> [What you should do]
Look below for the line that contains "Effect is mandatory.", then copy it and each following line exactly, through and including the line that contains "in the Graveyard.".

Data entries
= = = = = = =
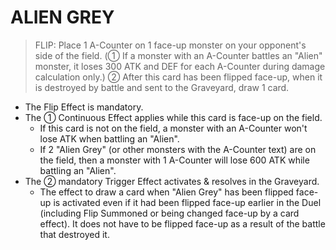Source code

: # ALIEN GREY

> FLIP: Place 1 A-Counter on 1 face-up monster on your opponent's side of the field. (① If a monster with an A-Counter battles an "Alien" monster, it loses 300 ATK and DEF for each A-Counter during damage calculation only.) ② After this card has been flipped face-up, when it is destroyed by battle and sent to the Graveyard, draw 1 card.

*   The Flip Effect is mandatory.
*   The ① Continuous Effect applies while this card is face-up on the field.
    *   If this card is not on the field, a monster with an A-Counter won't lose ATK when battling an "Alien".
    *   If 2 "Alien Grey" (or other monsters with the A-Counter text) are on the field, then a monster with 1 A-Counter will lose 600 ATK while battling an "Alien".
*   The ② mandatory Trigger Effect activates & resolves in the Graveyard.
    *   The effect to draw a card when "Alien Grey" has been flipped face-up is activated even if it had been flipped face-up earlier in the Duel (including Flip Summoned or being changed face-up by a card effect). It does not have to be flipped face-up as a result of the battle that destroyed it.
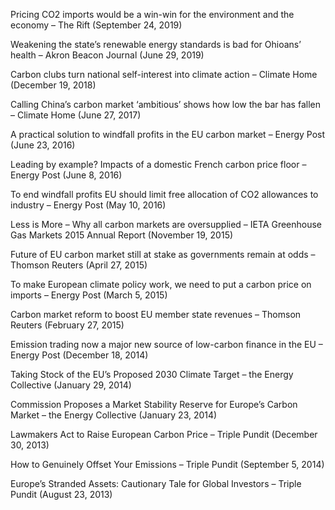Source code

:

Pricing CO2 imports would be a win-win for the environment and the economy – The Rift (September 24, 2019)

Weakening the state’s renewable energy standards is bad for Ohioans’ health – Akron Beacon Journal (June 29, 2019)

Carbon clubs turn national self-interest into climate action – Climate Home (December 19, 2018)

Calling China’s carbon market ‘ambitious’ shows how low the bar has fallen – Climate Home (June 27, 2017)

A practical solution to windfall profits in the EU carbon market – Energy Post (June 23, 2016)

Leading by example? Impacts of a domestic French carbon price floor – Energy Post (June 8, 2016)

To end windfall profits EU should limit free allocation of CO2 allowances to industry – Energy Post (May 10, 2016)

Less is More – Why all carbon markets are oversupplied – IETA Greenhouse Gas Markets 2015 Annual Report (November 19, 2015)

Future of EU carbon market still at stake as governments remain at odds – Thomson Reuters (April 27, 2015)

To make European climate policy work, we need to put a carbon price on imports – Energy Post (March 5, 2015)

Carbon market reform to boost EU member state revenues – Thomson Reuters (February 27, 2015)

Emission trading now a major new source of low-carbon finance in the EU – Energy Post (December 18, 2014)

Taking Stock of the EU’s Proposed 2030 Climate Target – the Energy Collective (January 29, 2014)

Commission Proposes a Market Stability Reserve for Europe’s Carbon Market – the Energy Collective (January 23, 2014)

Lawmakers Act to Raise European Carbon Price – Triple Pundit (December 30, 2013)

How to Genuinely Offset Your Emissions – Triple Pundit (September 5, 2014)

Europe’s Stranded Assets: Cautionary Tale for Global Investors – Triple Pundit (August 23, 2013)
= = = = = = =
> [Written answer]
*   The Flip Effect is mandatory.
*   The ① Continuous Effect applies while this card is face-up on the field.
    *   If this card is not on the field, a monster with an A-Counter won't lose ATK when battling an "Alien".
    *   If 2 "Alien Grey" (or other monsters with the A-Counter text) are on the field, then a monster with 1 A-Counter will lose 600 ATK while battling an "Alien".
*   The ② mandatory Trigger Effect activates & resolves in the Graveyard.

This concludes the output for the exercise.